Stored items from a collection
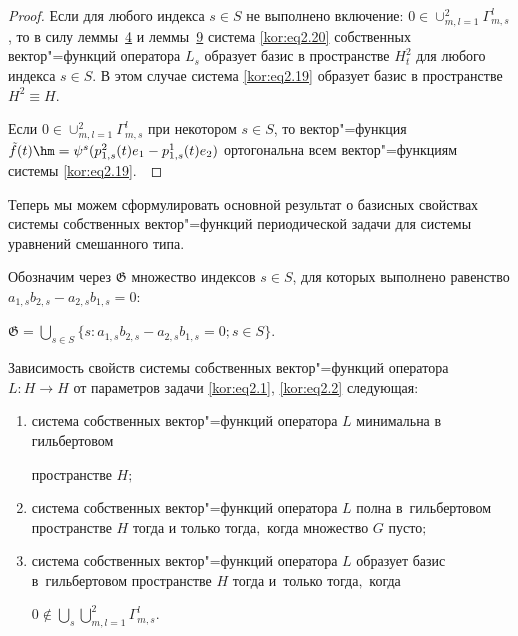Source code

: \smallskip



\begin{proof} Если для любого индекса $s\in S$ не выполнено включение: $0\in\cup_{m,l=1}^2\Gamma_{m,s}^l$, то в силу леммы~\hyperlink{korn:lemma:4}{4} и леммы~\hyperlink{korn:lemma:9}{9}  система \eqref{kor:eq2.20} собственных вектор"=функций оператора $L_s$ образует базис в пространстве $H_t^2$ для любого индекса $s\in S$. В этом случае система \eqref{kor:eq2.19} образует базис в пространстве $H^2\equiv H$.



Если $0\in\cup_{m,l=1}^2\Gamma_{m,s}^l$ при некотором $s\in S$, то вектор"=функция $\tilde f(t)\hm =\psi^s(p_{1,s}^2(t)e_1-p_{1,s}^1(t)e_2)$ ортогональна всем вектор"=функциям системы \eqref{kor:eq2.19}.~\end{proof}





\smallskip



Теперь мы можем сформулировать основной результат о базисных свойствах системы собственных вектор"=функций периодической задачи для системы уравнений смешанного типа. 

Обозначим через $\mathfrak{G}$ множество индексов $s\in S$, для которых выполнено равенство $a_{1,s}b_{2,s}-a_{2,s}b_{1,s}=0$:



\centerline{$\mathfrak{G}=\bigcup\limits_{s\in S}\bigl\{s:a_{1,s}b_{2,s}-a_{2,s}b_{1,s}=0; s\in S\bigr\}.$}



\smallskip



\begin{theorem}[4] Зависимость свойств системы собственных вектор"=функций оператора $L:H\to H$ от параметров задачи \eqref{kor:eq2.1}, \eqref{kor:eq2.2} следующая\/$:$

\begin{enumerate}

\item[\rm 1)] система собственных вектор"=функций оператора $L$ минимальна \linebreak в гильбертовом 

пространстве $H;$

\item[\rm 2)] 

система собственных вектор"=функций оператора $L$ полна в~гильбертовом пространстве $H$ тогда и только тогда$,$ когда множество $G$ пусто$;$

\item[\rm 3)] система собственных вектор"=функций оператора $L$ образует базис в~гильбертовом пространстве $H$ тогда и~только тогда$,$ когда 



\centerline{$0\notin\bigcup\limits_s{\bigcup\limits_{m,l=1}^2{\Gamma_{m,s}^l}}.$}

\end{enumerate}

\end{theorem}



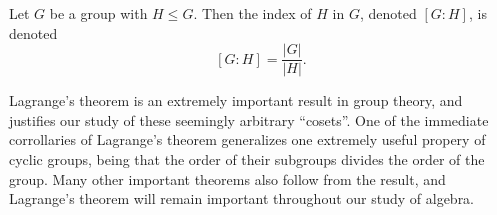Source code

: \begin{definition}[Index]\label{dfn:aksj}
	Let $G$ be a group with $H\leq G$. Then the index of $H$ in $G$, denoted $[G:H]$, is denoted
	\[
		[G:H]=\frac{\left| G \right| }{\left| H \right| }
	.\]
\end{definition}

Lagrange's theorem is an extremely important result in group theory, and justifies our study of these seemingly arbitrary ``cosets''. One of the immediate corrollaries of Lagrange's theorem generalizes one extremely useful propery of cyclic groups, being that the order of their subgroups divides the order of the group. Many other important theorems also follow from the result, and Lagrange's theorem will remain important throughout our study of algebra.

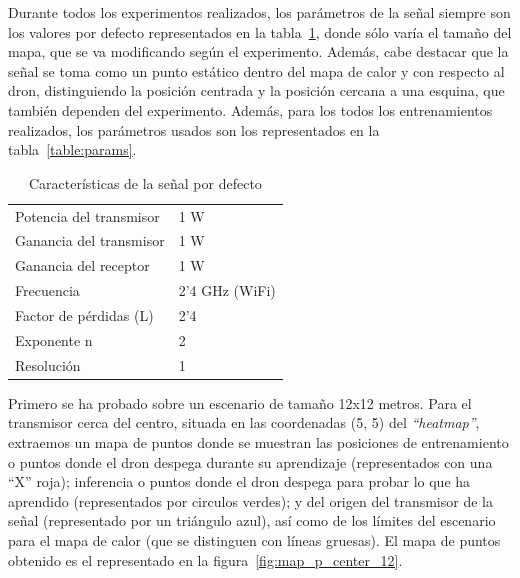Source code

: Durante todos los experimentos realizados, los parámetros de la señal siempre son los valores por defecto representados en la tabla~\ref{table:compare_graph}, donde sólo varía el tamaño del mapa, que se va modificando según el experimento. Además, cabe destacar que la señal se toma como un punto estático dentro del mapa de calor y con respecto al dron, distinguiendo la posición centrada y la posición cercana a una esquina, que también dependen del experimento. Además, para los todos los entrenamientos realizados, los parámetros usados son los representados en la tabla~\ref{table:params}.\\

\begin{table}
    \centering
    \begin{tabular}{ll}
    Potencia del transmisor & 1 W            \\
    Ganancia del transmisor & 1 W            \\
    Ganancia del receptor   & 1 W            \\
    Frecuencia              & 2'4 GHz (WiFi) \\
    Factor de pérdidas (L)  & 2'4            \\
    Exponente n             & 2              \\
    Resolución              & 1              \\
    \end{tabular}
    \caption[Características de la señal por defecto]{Características de la señal por defecto}
    \label{table:compare_graph}
\end{table}

Primero se ha probado sobre un escenario de tamaño 12x12 metros. Para el transmisor cerca del centro, situada en las coordenadas (5, 5) del \emph{``heatmap''}, extraemos un mapa de puntos donde se muestran las posiciones de entrenamiento o puntos donde el dron despega durante su aprendizaje (representados con una ``X'' roja); inferencia o puntos donde el dron despega para probar lo que ha aprendido (representados por circulos verdes); y del origen del transmisor de la señal (representado por un triángulo azul), así como de los límites del escenario para el mapa de calor (que se distinguen con líneas gruesas). El mapa de puntos obtenido es el representado en la figura~\ref{fig:map_p_center_12}.\\

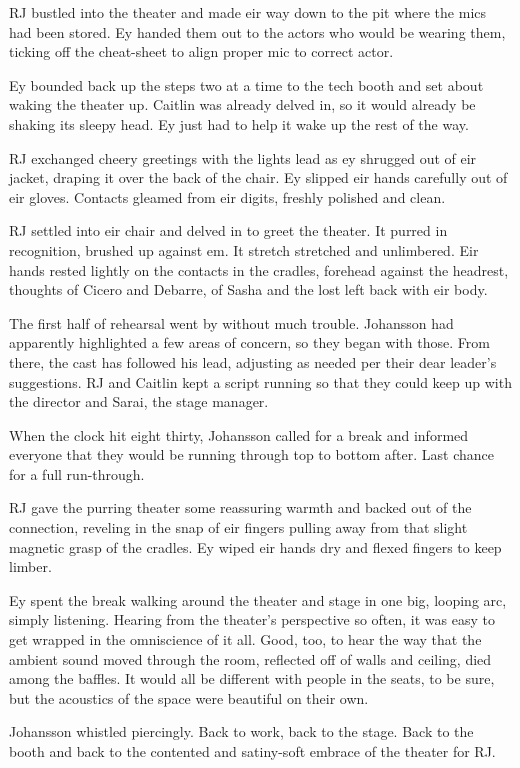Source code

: RJ bustled into the theater and made eir way down to the pit where the mics had been stored. Ey handed them out to the actors who would be wearing them, ticking off the cheat-sheet to align proper mic to correct actor.

Ey bounded back up the steps two at a time to the tech booth and set about waking the theater up. Caitlin was already delved in, so it would already be shaking its sleepy head. Ey just had to help it wake up the rest of the way.

RJ exchanged cheery greetings with the lights lead as ey shrugged out of eir jacket, draping it over the back of the chair. Ey slipped eir hands carefully out of eir gloves. Contacts gleamed from eir digits, freshly polished and clean.

RJ settled into eir chair and delved in to greet the theater. It purred in recognition, brushed up against em. It stretch stretched and unlimbered. Eir hands rested lightly on the contacts in the cradles, forehead against the headrest, thoughts of Cicero and Debarre, of Sasha and the lost left back with eir body.

The first half of rehearsal went by without much trouble. Johansson had apparently highlighted a few areas of concern, so they began with those. From there, the cast has followed his lead, adjusting as needed per their dear leader's suggestions. RJ and Caitlin kept a script running so that they could keep up with the director and Sarai, the stage manager.

When the clock hit eight thirty, Johansson called for a break and informed everyone that they would be running through top to bottom after. Last chance for a full run-through.

RJ gave the purring theater some reassuring warmth and backed out of the connection, reveling in the snap of eir fingers pulling away from that slight magnetic grasp of the cradles. Ey wiped eir hands dry and flexed fingers to keep limber.

Ey spent the break walking around the theater and stage in one big, looping arc, simply listening. Hearing from the theater's perspective so often, it was easy to get wrapped in the omniscience of it all. Good, too, to hear the way that the ambient sound moved through the room, reflected off of walls and ceiling, died among the baffles. It would all be different with people in the seats, to be sure, but the acoustics of the space were beautiful on their own.

Johansson whistled piercingly. Back to work, back to the stage. Back to the booth and back to the contented and satiny-soft embrace of the theater for RJ.

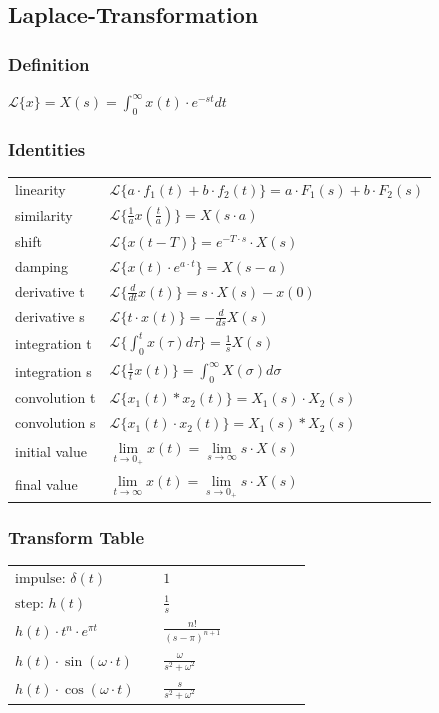 \documentclass[10pt,a4paper]{scrartcl}
\begin{document}
\begin{multicols*}{3}
	
	
	\subsection{Laplace-Transformation}
	
	\subsubsection{Definition}
	
	$\mathcal{L} \{x\}=X(s)=\int_0^\infty{x(t)\cdot e^{-st}dt}$
	
	\subsubsection{Identities}
	\small
	\begin{tabulary}{\linewidth}{L@{  :  }l}
	linearity&$\mathcal{L}\{a\cdot f_1(t)+b\cdot f_2(t)\}=a\cdot F_1(s)+b\cdot F_2(s)$\\
	similarity&$\mathcal{L}\{\frac{1}{a}x(\frac{t}{a})\}=X(s\cdot a)$\\
	shift&$\mathcal{L}\{x(t-T)\}=e^{-T\cdot s}\cdot X(s)$\\
	damping&$\mathcal{L}\{x(t)\cdot e^{a\cdot t}\}=X(s-a)$\\
	derivative t&$\mathcal{L}\{\frac{d}{dt}x(t)\}=s\cdot X(s)-x(0)$\\
	derivative s&$\mathcal{L}\{t\cdot x(t)\}=-\frac{d}{ds}X(s)$\\
	integration t&$\mathcal{L}\{\int_0^t{x(\tau)d\tau}\}=\frac{1}{s}X(s)$\\
	integration s&$\mathcal{L}\{\frac{1}{t}x(t)\}=\int_0^\infty{X(\sigma)d\sigma}$\\
	convolution t&$\mathcal{L}\{x_1(t)*x_2(t)\}=X_1(s)\cdot X_2(s)$\\
	convolution s&$\mathcal{L}\{x_1(t)\cdot x_2(t)\}=X_1(s)*X_2(s)$\\
	initial value&$\lim\limits_{t\rightarrow 0_+}{x(t)}=\lim\limits_{s\rightarrow\infty}{s\cdot X(s)}$\\
	final value&$\lim\limits_{t\rightarrow\infty}{x(t)}=\lim\limits_{s\rightarrow 0_+}{s\cdot X(s)}$
	\end{tabulary}
	\normalsize
	
	\subsubsection{Transform Table}
	
	\begin{tabular}{p{0.45\linewidth}|p{0.45\linewidth}}
	\hline
	$\text{impulse: }\delta(t)$&$1$\\
	$\text{step: }h(t)$&$\frac{1}{s}$\\
	$h(t)\cdot t^n\cdot e^{\pi t}$&$\frac{n!}{(s-\pi)^{n+1}}$\\
	$h(t)\cdot\sin(\omega\cdot t)$&$\frac{\omega}{s^2+\omega^2}$\\
	$h(t)\cdot\cos(\omega\cdot t)$&$\frac{s}{s^2+\omega^2}$\\
	\hline
	\end{tabular}
	

\end{multicols*}
\end{document}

**Problem details**
The answer should be only the number of lines in the data that contain the string "running".

**Exercise response**
2